The polynomial $X^m - 1 \in \mathbb{C}[X]$ has $m$ **distinct** roots: the $m$-th roots of unity $1, \omega, \omega^2, \ldots, \omega^{m-1}$ where $\omega = e^{2\pi i/m}$. So $X^m - 1$ is separable.
The minimal polynomial of $\rho_V(g)$ divides any polynomial it satisfies, hence divides $X^m - 1$. A divisor of a separable polynomial is separable. So the minimal polynomial of $\rho_V(g)$ has only simple roots, which over $\mathbb{C}$ is the diagonalizability criterion.
The eigenvalues of $\rho_V(g)$ are roots of the minimal polynomial, hence roots of $X^m - 1$ — that is, $m$-th roots of unity. In particular every eigenvalue lies on the unit circle: $|\lambda_i| = 1$.
[/guided]
[/step]
[step:Identify $\chi_V(g^{-1})$ with the conjugate of $\chi_V(g)$]
Working in a basis where $\rho_V(g)$ is diagonal with eigenvalues $\lambda_1, \ldots, \lambda_n$, the matrix of $\rho_V(g^{-1}) = \rho_V(g)^{-1}$ in the same basis is the diagonal matrix with entries $\lambda_1^{-1}, \ldots, \lambda_n^{-1}$. Hence
\begin{align*}
\chi_V(g^{-1}) = \sum_{i=1}^n \lambda_i^{-1}.
\end{align*}
For each $i$, since $|\lambda_i| = 1$ we have $\lambda_i \overline{\lambda_i} = |\lambda_i|^2 = 1$, so $\lambda_i^{-1} = \overline{\lambda_i}$. Substituting,
\begin{align*}
\chi_V(g^{-1}) = \sum_{i=1}^n \overline{\lambda_i} = \overline{\sum_{i=1}^n \lambda_i} = \overline{\chi_V(g)},
\end{align*}
using that complex conjugation is additive ($\overline{a + b} = \bar{a} + \bar{b}$).
[guided]
We have just shown that $\rho_V(g)$ has eigenvalues $\lambda_1, \ldots, \lambda_n$ on the unit circle, with $|\lambda_i| = 1$.

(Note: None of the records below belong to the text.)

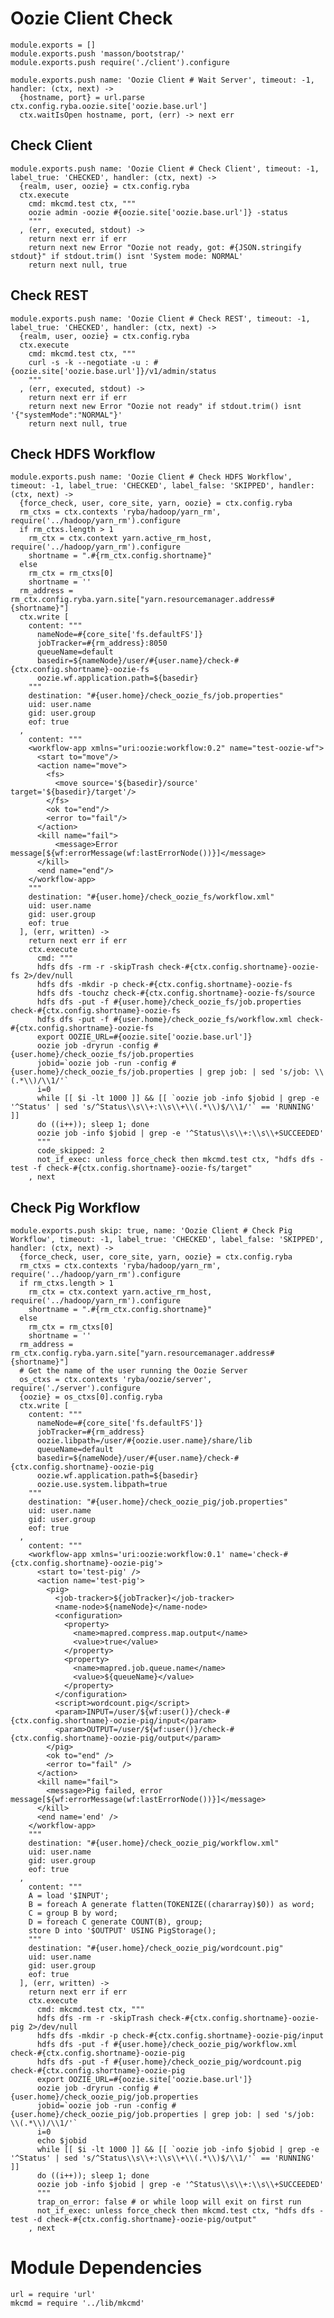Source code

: 
# Oozie Client Check

    module.exports = []
    module.exports.push 'masson/bootstrap/'
    module.exports.push require('./client').configure

    module.exports.push name: 'Oozie Client # Wait Server', timeout: -1, handler: (ctx, next) ->
      {hostname, port} = url.parse ctx.config.ryba.oozie.site['oozie.base.url'] 
      ctx.waitIsOpen hostname, port, (err) -> next err

## Check Client

    module.exports.push name: 'Oozie Client # Check Client', timeout: -1, label_true: 'CHECKED', handler: (ctx, next) ->
      {realm, user, oozie} = ctx.config.ryba
      ctx.execute
        cmd: mkcmd.test ctx, """
        oozie admin -oozie #{oozie.site['oozie.base.url']} -status
        """
      , (err, executed, stdout) ->
        return next err if err
        return next new Error "Oozie not ready, got: #{JSON.stringify stdout}" if stdout.trim() isnt 'System mode: NORMAL'
        return next null, true

## Check REST

    module.exports.push name: 'Oozie Client # Check REST', timeout: -1, label_true: 'CHECKED', handler: (ctx, next) ->
      {realm, user, oozie} = ctx.config.ryba
      ctx.execute
        cmd: mkcmd.test ctx, """
        curl -s -k --negotiate -u : #{oozie.site['oozie.base.url']}/v1/admin/status
        """
      , (err, executed, stdout) ->
        return next err if err
        return next new Error "Oozie not ready" if stdout.trim() isnt '{"systemMode":"NORMAL"}'
        return next null, true

## Check HDFS Workflow

    module.exports.push name: 'Oozie Client # Check HDFS Workflow', timeout: -1, label_true: 'CHECKED', label_false: 'SKIPPED', handler: (ctx, next) ->
      {force_check, user, core_site, yarn, oozie} = ctx.config.ryba
      rm_ctxs = ctx.contexts 'ryba/hadoop/yarn_rm', require('../hadoop/yarn_rm').configure
      if rm_ctxs.length > 1
        rm_ctx = ctx.context yarn.active_rm_host, require('../hadoop/yarn_rm').configure
        shortname = ".#{rm_ctx.config.shortname}"
      else
        rm_ctx = rm_ctxs[0]
        shortname = ''
      rm_address = rm_ctx.config.ryba.yarn.site["yarn.resourcemanager.address#{shortname}"]
      ctx.write [
        content: """
          nameNode=#{core_site['fs.defaultFS']}
          jobTracker=#{rm_address}:8050
          queueName=default
          basedir=${nameNode}/user/#{user.name}/check-#{ctx.config.shortname}-oozie-fs
          oozie.wf.application.path=${basedir}
        """
        destination: "#{user.home}/check_oozie_fs/job.properties"
        uid: user.name
        gid: user.group
        eof: true
      ,
        content: """
        <workflow-app xmlns="uri:oozie:workflow:0.2" name="test-oozie-wf">
          <start to="move"/>
          <action name="move">
            <fs>
              <move source='${basedir}/source' target='${basedir}/target'/>
            </fs>
            <ok to="end"/>
            <error to="fail"/>
          </action>
          <kill name="fail">
              <message>Error message[${wf:errorMessage(wf:lastErrorNode())}]</message>
          </kill>
          <end name="end"/>
        </workflow-app>
        """
        destination: "#{user.home}/check_oozie_fs/workflow.xml"
        uid: user.name
        gid: user.group
        eof: true
      ], (err, written) ->
        return next err if err
        ctx.execute
          cmd: """
          hdfs dfs -rm -r -skipTrash check-#{ctx.config.shortname}-oozie-fs 2>/dev/null
          hdfs dfs -mkdir -p check-#{ctx.config.shortname}-oozie-fs
          hdfs dfs -touchz check-#{ctx.config.shortname}-oozie-fs/source
          hdfs dfs -put -f #{user.home}/check_oozie_fs/job.properties check-#{ctx.config.shortname}-oozie-fs
          hdfs dfs -put -f #{user.home}/check_oozie_fs/workflow.xml check-#{ctx.config.shortname}-oozie-fs
          export OOZIE_URL=#{oozie.site['oozie.base.url']}
          oozie job -dryrun -config #{user.home}/check_oozie_fs/job.properties
          jobid=`oozie job -run -config #{user.home}/check_oozie_fs/job.properties | grep job: | sed 's/job: \\(.*\\)/\\1/'`
          i=0
          while [[ $i -lt 1000 ]] && [[ `oozie job -info $jobid | grep -e '^Status' | sed 's/^Status\\s\\+:\\s\\+\\(.*\\)$/\\1/'` == 'RUNNING' ]]
          do ((i++)); sleep 1; done
          oozie job -info $jobid | grep -e '^Status\\s\\+:\\s\\+SUCCEEDED'
          """
          code_skipped: 2
          not_if_exec: unless force_check then mkcmd.test ctx, "hdfs dfs -test -f check-#{ctx.config.shortname}-oozie-fs/target"
        , next

## Check Pig Workflow

    module.exports.push skip: true, name: 'Oozie Client # Check Pig Workflow', timeout: -1, label_true: 'CHECKED', label_false: 'SKIPPED', handler: (ctx, next) ->
      {force_check, user, core_site, yarn, oozie} = ctx.config.ryba
      rm_ctxs = ctx.contexts 'ryba/hadoop/yarn_rm', require('../hadoop/yarn_rm').configure
      if rm_ctxs.length > 1
        rm_ctx = ctx.context yarn.active_rm_host, require('../hadoop/yarn_rm').configure
        shortname = ".#{rm_ctx.config.shortname}"
      else
        rm_ctx = rm_ctxs[0]
        shortname = ''
      rm_address = rm_ctx.config.ryba.yarn.site["yarn.resourcemanager.address#{shortname}"]
      # Get the name of the user running the Oozie Server
      os_ctxs = ctx.contexts 'ryba/oozie/server', require('./server').configure
      {oozie} = os_ctxs[0].config.ryba
      ctx.write [
        content: """
          nameNode=#{core_site['fs.defaultFS']}
          jobTracker=#{rm_address}
          oozie.libpath=/user/#{oozie.user.name}/share/lib
          queueName=default
          basedir=${nameNode}/user/#{user.name}/check-#{ctx.config.shortname}-oozie-pig
          oozie.wf.application.path=${basedir}
          oozie.use.system.libpath=true
        """
        destination: "#{user.home}/check_oozie_pig/job.properties"
        uid: user.name
        gid: user.group
        eof: true
      ,
        content: """
        <workflow-app xmlns='uri:oozie:workflow:0.1' name='check-#{ctx.config.shortname}-oozie-pig'>
          <start to='test-pig' />
          <action name='test-pig'>
            <pig>
              <job-tracker>${jobTracker}</job-tracker>
              <name-node>${nameNode}</name-node>
              <configuration>
                <property>
                  <name>mapred.compress.map.output</name>
                  <value>true</value>
                </property>
                <property>
                  <name>mapred.job.queue.name</name>
                  <value>${queueName}</value>
                </property>
              </configuration>
              <script>wordcount.pig</script>
              <param>INPUT=/user/${wf:user()}/check-#{ctx.config.shortname}-oozie-pig/input</param>
              <param>OUTPUT=/user/${wf:user()}/check-#{ctx.config.shortname}-oozie-pig/output</param>
            </pig>
            <ok to="end" />
            <error to="fail" />
          </action>
          <kill name="fail">
            <message>Pig failed, error message[${wf:errorMessage(wf:lastErrorNode())}]</message>
          </kill>
          <end name='end' />
        </workflow-app>
        """
        destination: "#{user.home}/check_oozie_pig/workflow.xml"
        uid: user.name
        gid: user.group
        eof: true
      ,
        content: """
        A = load '$INPUT';
        B = foreach A generate flatten(TOKENIZE((chararray)$0)) as word;
        C = group B by word;
        D = foreach C generate COUNT(B), group;
        store D into '$OUTPUT' USING PigStorage();
        """
        destination: "#{user.home}/check_oozie_pig/wordcount.pig"
        uid: user.name
        gid: user.group
        eof: true
      ], (err, written) ->
        return next err if err
        ctx.execute
          cmd: mkcmd.test ctx, """
          hdfs dfs -rm -r -skipTrash check-#{ctx.config.shortname}-oozie-pig 2>/dev/null
          hdfs dfs -mkdir -p check-#{ctx.config.shortname}-oozie-pig/input
          hdfs dfs -put -f #{user.home}/check_oozie_pig/workflow.xml check-#{ctx.config.shortname}-oozie-pig
          hdfs dfs -put -f #{user.home}/check_oozie_pig/wordcount.pig check-#{ctx.config.shortname}-oozie-pig
          export OOZIE_URL=#{oozie.site['oozie.base.url']}
          oozie job -dryrun -config #{user.home}/check_oozie_pig/job.properties
          jobid=`oozie job -run -config #{user.home}/check_oozie_pig/job.properties | grep job: | sed 's/job: \\(.*\\)/\\1/'`
          i=0
          echo $jobid
          while [[ $i -lt 1000 ]] && [[ `oozie job -info $jobid | grep -e '^Status' | sed 's/^Status\\s\\+:\\s\\+\\(.*\\)$/\\1/'` == 'RUNNING' ]]
          do ((i++)); sleep 1; done
          oozie job -info $jobid | grep -e '^Status\\s\\+:\\s\\+SUCCEEDED'
          """
          trap_on_error: false # or while loop will exit on first run
          not_if_exec: unless force_check then mkcmd.test ctx, "hdfs dfs -test -d check-#{ctx.config.shortname}-oozie-pig/output"
        , next

# Module Dependencies

    url = require 'url'
    mkcmd = require '../lib/mkcmd'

In the same basis (the one diagonalizing $\rho_V(g)$), the inverse $\rho_V(g)^{-1}$ is also diagonal with entries $\lambda_i^{-1}$. So
\begin{align*}
\chi_V(g^{-1}) = \operatorname{tr}(\rho_V(g)^{-1}) = \sum_{i=1}^n \lambda_i^{-1}.
\end{align*}
The key arithmetic fact: for $z \in \mathbb{C}$ with $|z| = 1$, $z^{-1} = \bar{z}$. Indeed $z\bar{z} = |z|^2 = 1$, so $\bar{z} = z^{-1}$. Applying this with $z = \lambda_i$:
\begin{align*}
\sum_{i=1}^n \lambda_i^{-1} = \sum_{i=1}^n \overline{\lambda_i} = \overline{\sum_{i=1}^n \lambda_i} = \overline{\chi_V(g)},
\end{align*}
where the middle equality is additivity of conjugation.
[/guided]
[/step]
[step:Show additivity of characters via block-diagonal matrices]

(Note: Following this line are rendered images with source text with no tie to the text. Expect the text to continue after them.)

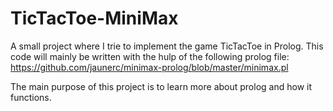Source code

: # TicTacToe-MiniMax
A small project where I trie to implement the game TicTacToe in Prolog.
This code will mainly be written with the hulp of the following prolog file:
https://github.com/jaunerc/minimax-prolog/blob/master/minimax.pl

The main purpose of this project is to learn more about prolog and how it functions.
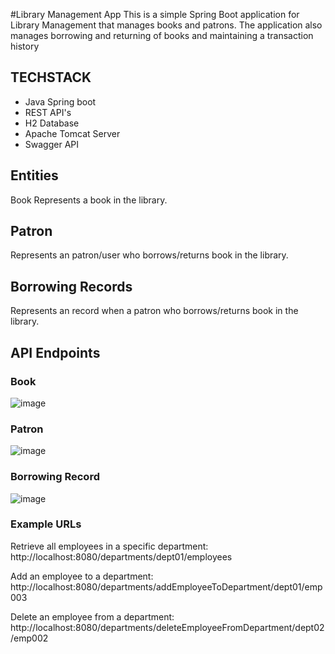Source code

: #Library Management App
This is a simple Spring Boot application for Library Management  that manages books and patrons. The application also manages borrowing and returning of books and maintaining a transaction history

## TECHSTACK
* Java Spring boot
* REST API's
* H2 Database
* Apache Tomcat Server
* Swagger API

## Entities
Book
Represents a book in the library.

## Patron
Represents an patron/user who borrows/returns book in the library.

## Borrowing Records
Represents an record when a patron who borrows/returns book in the library.

## API Endpoints

### Book
![image](https://github.com/Pavs1605/SpringEmpDeptDemo/assets/18229871/785b153a-1c44-4d21-b78e-ac38acbe2206)

### Patron
![image](https://github.com/Pavs1605/SpringEmpDeptDemo/assets/18229871/b50ee32c-c498-4a5f-9d04-dcb8b19670f1)

### Borrowing Record
![image](https://github.com/Pavs1605/SpringEmpDeptDemo/assets/18229871/eb5ea195-194e-49d0-b1eb-a20e02411391)

### Example URLs
Retrieve all employees in a specific department: http://localhost:8080/departments/dept01/employees

Add an employee to a department: http://localhost:8080/departments/addEmployeeToDepartment/dept01/emp003

Delete an employee from a department: http://localhost:8080/departments/deleteEmployeeFromDepartment/dept02/emp002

Choose bases $\mathcal{B}_V = (v_1, \ldots, v_p)$ of $V$ and $\mathcal{B}_W = (w_1, \ldots, w_q)$ of $W$, where $p = \dim V$ and $q = \dim W$. The concatenation
\begin{align*}
\mathcal{B} = (v_1, \ldots, v_p, w_1, \ldots, w_q)
\end{align*}
is a basis of $V \oplus W$, of size $p + q = \dim(V \oplus W)$.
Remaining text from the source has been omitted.